NEWS FROM THE LAB - Friday, September 26, 2008

A Different Twist on the Path to the Kernel Posted by Response @ 14:52 GMT

Now here's something we don't see every day.

It's an interesting twist on an old tactic — a worm that uses a local elevation of privilege vulnerability to access the kernel and execute code.

Most malware with rootkit functionality will tamper with the Windows kernel and attempt to execute code in kernel mode. Typically, a special driver is used to do this.

Worm.Win32.AutoRun.nox has a payload that restores the original function pointers back to the kernel's System Service Table (SST). The usual motivation for malware to do this is to remove any SST hooks installed by security software or other malware that might affect its successful operation.

As noted, normally a special driver or the physical memory device is used to get access to kernel-mode memory to restore the pointers. AutoRun.nox is different — it uses "GDI Local Elevation of Privilege Vulnerability (CVE-2006-5758)" to do the job. For malware, its rather unique to see such a technique being used.

This vulnerability is due to an error in handling a shared memory structure, which allows the structure to be remapped from read-only to writable.
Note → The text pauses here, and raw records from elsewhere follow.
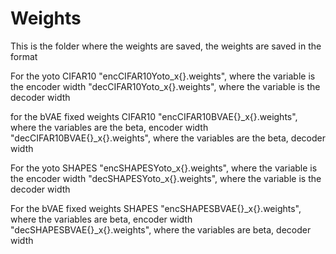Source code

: # Weights

This is the folder where the weights are saved, the weights are saved in the format

For the yoto CIFAR10
"encCIFAR10Yoto_x{}.weights", where the variable is the encoder width
"decCIFAR10Yoto_x{}.weights", where the variable is the decoder width

for the bVAE fixed weights CIFAR10
"encCIFAR10BVAE{}_x{}.weights", where the variables are the beta, encoder width
"decCIFAR10BVAE{}_x{}.weights", where the variables are the beta, decoder width

For the yoto SHAPES
"encSHAPESYoto_x{}.weights", where the variable is the encoder width
"decSHAPESYoto_x{}.weights", where the variable is the decoder width

For the bVAE fixed weights SHAPES
"encSHAPESBVAE{}_x{}.weights", where the variables are beta, encoder width
"decSHAPESBVAE{}_x{}.weights", where the variables are beta, decoder width

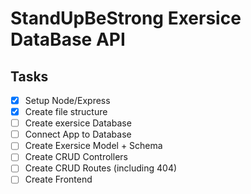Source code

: # StandUpBeStrong Exersice DataBase API

## Tasks
- [x] Setup Node/Express
- [x] Create file structure
- [ ] Create exersice Database
- [ ] Connect App to Database
- [ ] Create Exersice Model + Schema
- [ ] Create CRUD Controllers
- [ ] Create CRUD Routes (including 404)
- [ ] Create Frontend
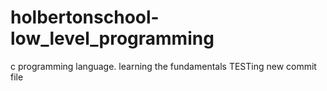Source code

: # holbertonschool-low_level_programming
c programming language. learning the fundamentals
TESTing new commit file
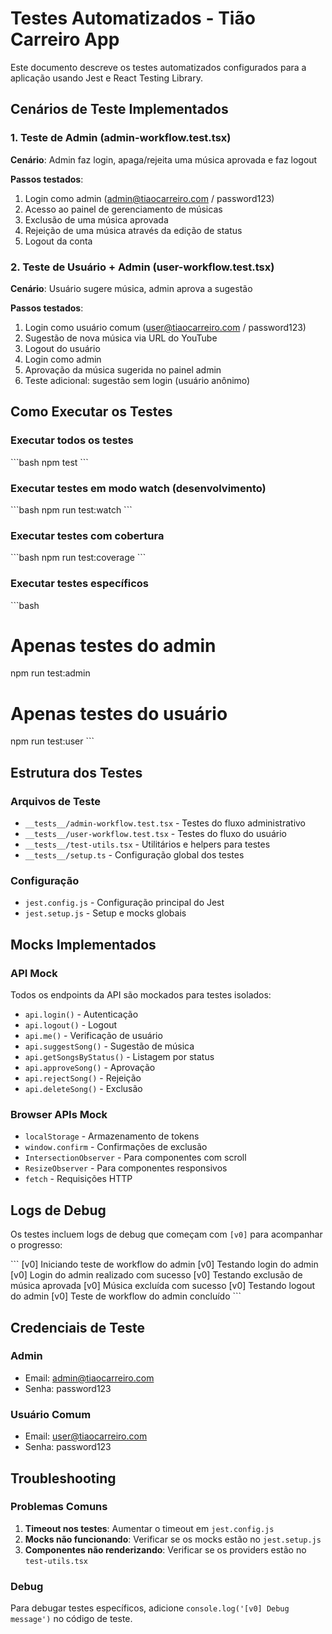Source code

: # Testes Automatizados - Tião Carreiro App

Este documento descreve os testes automatizados configurados para a aplicação usando Jest e React Testing Library.

## Cenários de Teste Implementados

### 1. Teste de Admin (admin-workflow.test.tsx)
**Cenário**: Admin faz login, apaga/rejeita uma música aprovada e faz logout

**Passos testados**:
1. Login como admin (admin@tiaocarreiro.com / password123)
2. Acesso ao painel de gerenciamento de músicas
3. Exclusão de uma música aprovada
4. Rejeição de uma música através da edição de status
5. Logout da conta

### 2. Teste de Usuário + Admin (user-workflow.test.tsx)
**Cenário**: Usuário sugere música, admin aprova a sugestão

**Passos testados**:
1. Login como usuário comum (user@tiaocarreiro.com / password123)
2. Sugestão de nova música via URL do YouTube
3. Logout do usuário
4. Login como admin
5. Aprovação da música sugerida no painel admin
6. Teste adicional: sugestão sem login (usuário anônimo)

## Como Executar os Testes

### Executar todos os testes
\`\`\`bash
npm test
\`\`\`

### Executar testes em modo watch (desenvolvimento)
\`\`\`bash
npm run test:watch
\`\`\`

### Executar testes com cobertura
\`\`\`bash
npm run test:coverage
\`\`\`

### Executar testes específicos
\`\`\`bash
# Apenas testes do admin
npm run test:admin

# Apenas testes do usuário
npm run test:user
\`\`\`

## Estrutura dos Testes

### Arquivos de Teste
- `__tests__/admin-workflow.test.tsx` - Testes do fluxo administrativo
- `__tests__/user-workflow.test.tsx` - Testes do fluxo do usuário
- `__tests__/test-utils.tsx` - Utilitários e helpers para testes
- `__tests__/setup.ts` - Configuração global dos testes

### Configuração
- `jest.config.js` - Configuração principal do Jest
- `jest.setup.js` - Setup e mocks globais

## Mocks Implementados

### API Mock
Todos os endpoints da API são mockados para testes isolados:
- `api.login()` - Autenticação
- `api.logout()` - Logout
- `api.me()` - Verificação de usuário
- `api.suggestSong()` - Sugestão de música
- `api.getSongsByStatus()` - Listagem por status
- `api.approveSong()` - Aprovação
- `api.rejectSong()` - Rejeição
- `api.deleteSong()` - Exclusão

### Browser APIs Mock
- `localStorage` - Armazenamento de tokens
- `window.confirm` - Confirmações de exclusão
- `IntersectionObserver` - Para componentes com scroll
- `ResizeObserver` - Para componentes responsivos
- `fetch` - Requisições HTTP

## Logs de Debug

Os testes incluem logs de debug que começam com `[v0]` para acompanhar o progresso:

\`\`\`
[v0] Iniciando teste de workflow do admin
[v0] Testando login do admin
[v0] Login do admin realizado com sucesso
[v0] Testando exclusão de música aprovada
[v0] Música excluída com sucesso
[v0] Testando logout do admin
[v0] Teste de workflow do admin concluído
\`\`\`

## Credenciais de Teste

### Admin
- Email: admin@tiaocarreiro.com
- Senha: password123

### Usuário Comum
- Email: user@tiaocarreiro.com
- Senha: password123

## Troubleshooting

### Problemas Comuns

1. **Timeout nos testes**: Aumentar o timeout em `jest.config.js`
2. **Mocks não funcionando**: Verificar se os mocks estão no `jest.setup.js`
3. **Componentes não renderizando**: Verificar se os providers estão no `test-utils.tsx`

### Debug

Para debugar testes específicos, adicione `console.log('[v0] Debug message')` no código de teste.
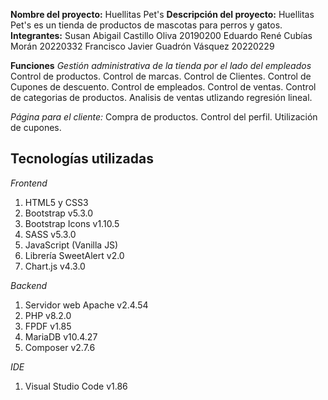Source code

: **Nombre del proyecto:** Huellitas Pet's
**Descripción del proyecto:** Huellitas Pet's es un tienda de productos de mascotas para perros y gatos.
**Integrantes:**
  Susan Abigail Castillo Oliva 20190200
  Eduardo René Cubías Morán 20220332
  Francisco Javier Guadrón Vásquez 20220229

**Funciones**
*Gestión administrativa de la tienda por el lado del empleados*
Control de productos.
Control de marcas.
Control de Clientes.
Control de Cupones de descuento.
Control de empleados.
Control de ventas.
Control de categorias de productos.
Analisis de ventas utlizando regresión lineal.

*Página para el cliente:*
Compra de productos.
Control del perfil.
Utilización de cupones.


## Tecnologías utilizadas
*Frontend*
1. HTML5 y CSS3
2. Bootstrap v5.3.0
3. Bootstrap Icons v1.10.5
4. SASS v5.3.0
5. JavaScript (Vanilla JS)
6. Librería SweetAlert v2.0
7. Chart.js v4.3.0

*Backend*
1. Servidor web Apache v2.4.54
2. PHP v8.2.0
3. FPDF v1.85
4. MariaDB v10.4.27
5. Composer v2.7.6

*IDE*
1. Visual Studio Code v1.86


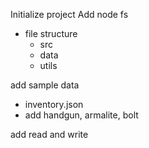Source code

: Initialize project
Add node fs
- file structure
  - src
  - data
  - utils

add sample data
- inventory.json
- add handgun, armalite, bolt

add read and write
April 2007's update patched the vulnerability.

Antivirus :  Worm:W32/AutoRun.GM

After remapping the memory, the malware will initialize a CPalette object. It will then search for the palette object in the shared kernel memory structure. Since the memory is now writable, it can be altered to include a pointer to a special function that will remove any existing SST hooks. Finally, a call to GetNearestPaletteIndex will indirectly cause the function to be executed. Afterwards, the palette object is restored leaving no trace of the attack.

If attacking this vulnerability fails, the worm goes back to the tried-and-true "special driver" method. The driver is detected by us as Rootkit:W32/Agent.UG.

Either way, if the attack is successful, the machine is compromised as the attacker can access the kernel and execute code, or cause a denial of service.

This attack will only work on unpatched machines running without the latest updates. Microsoft ranks this vulnerability as Important and recommends that users apply the update immediately.

Foresight? From: http://technet.microsoft.com/en-us/library/cc750820.aspx

"With this new release, the Window Manager, GDI, and related graphics device drivers have been moved to the Windows NT Executive running in kernel mode."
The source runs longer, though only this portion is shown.